(Task directions):
Using the entries that follow, write out the line containing "menu will provide", the line containing "Causes all markers", and every line between them, exactly and nothing else.

(Extracted material):
===
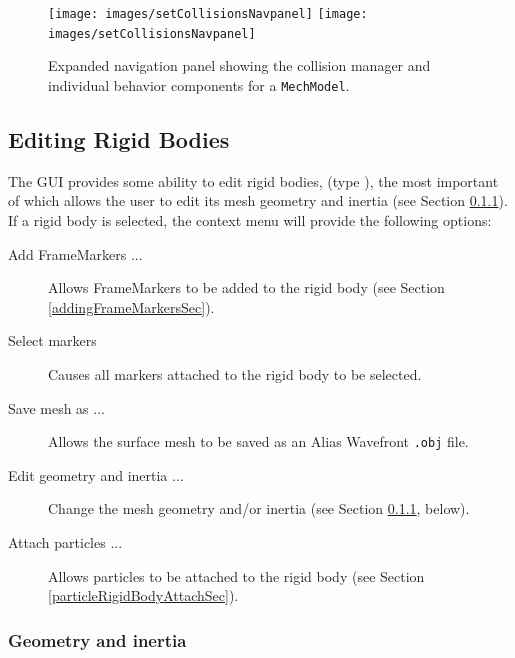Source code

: \documentclass{article}
\begin{document}
\begin{figure}[h]
\begin{center}
\iflatexml
\texttt{[image: images/setCollisionsNavpanel]}
\else
\texttt{[image: images/setCollisionsNavpanel]}
\fi
\end{center}
\caption{Expanded navigation panel showing the collision manager and
individual behavior components for a {\tt MechModel}.}
\label{setCollisionsNavpanel:fig}
\end{figure}

\subsection{Editing Rigid Bodies}

The GUI provides some ability to edit rigid bodies,
(type ), 
the most important
of which allows the user to edit its mesh geometry and inertia (see
Section \ref{geometryAndInertiaSec}).  If a rigid body is selected, the context
menu will provide the following options:

\begin{description}

\item[Add FrameMarkers ...]\mbox{}

Allows FrameMarkers to be added to the rigid body 
(see Section \ref{addingFrameMarkersSec}).

\item[Select markers]\mbox{}

Causes all markers attached to the rigid body to be selected.

\item[Save mesh as ...]\mbox{}

Allows the surface mesh to be saved as an Alias Wavefront {\tt .obj} file.

\item[Edit geometry and inertia ...]\mbox{}

Change the mesh geometry and/or inertia 
(see Section \ref{geometryAndInertiaSec}, below).

\item[Attach particles ...]\mbox{}

Allows particles to be attached to the rigid body 
(see Section \ref{particleRigidBodyAttachSec}).

\end{description}

\subsubsection{Geometry and inertia}
\label{geometryAndInertiaSec}
\end{document}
===
(Solution to the exercise):
menu will provide the following options:

\begin{description}

\item[Add FrameMarkers ...]\mbox{}

Allows FrameMarkers to be added to the rigid body 
(see Section \ref{addingFrameMarkersSec}).

\item[Select markers]\mbox{}

Causes all markers attached to the rigid body to be selected.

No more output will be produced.